*** Opening of Data under study ***

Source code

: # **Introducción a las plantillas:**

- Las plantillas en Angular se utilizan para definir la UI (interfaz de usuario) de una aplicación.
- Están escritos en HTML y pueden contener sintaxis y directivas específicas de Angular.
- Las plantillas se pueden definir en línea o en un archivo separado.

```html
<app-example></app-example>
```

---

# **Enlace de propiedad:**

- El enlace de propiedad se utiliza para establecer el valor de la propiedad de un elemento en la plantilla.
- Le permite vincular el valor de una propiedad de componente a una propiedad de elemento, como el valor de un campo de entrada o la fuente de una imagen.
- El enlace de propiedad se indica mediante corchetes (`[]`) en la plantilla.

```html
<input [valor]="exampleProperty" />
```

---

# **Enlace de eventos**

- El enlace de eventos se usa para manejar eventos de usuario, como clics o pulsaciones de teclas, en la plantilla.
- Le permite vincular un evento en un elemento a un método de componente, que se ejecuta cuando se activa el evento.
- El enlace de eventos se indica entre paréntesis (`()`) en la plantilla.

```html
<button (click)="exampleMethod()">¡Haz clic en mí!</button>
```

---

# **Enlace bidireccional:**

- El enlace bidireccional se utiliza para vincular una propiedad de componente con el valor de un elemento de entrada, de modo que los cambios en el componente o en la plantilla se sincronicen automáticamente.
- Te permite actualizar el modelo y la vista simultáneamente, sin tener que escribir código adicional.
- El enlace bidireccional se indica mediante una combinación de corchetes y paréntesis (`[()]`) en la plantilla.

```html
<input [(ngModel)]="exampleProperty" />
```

*** Close of Data under study ***

Assigned task:
Report each line above containing the string "corchetes".

Exercise solution:
- El enlace de propiedad se indica mediante corchetes (`[]`) en la plantilla.
- El enlace bidireccional se indica mediante una combinación de corchetes y paréntesis (`[()]`) en la plantilla.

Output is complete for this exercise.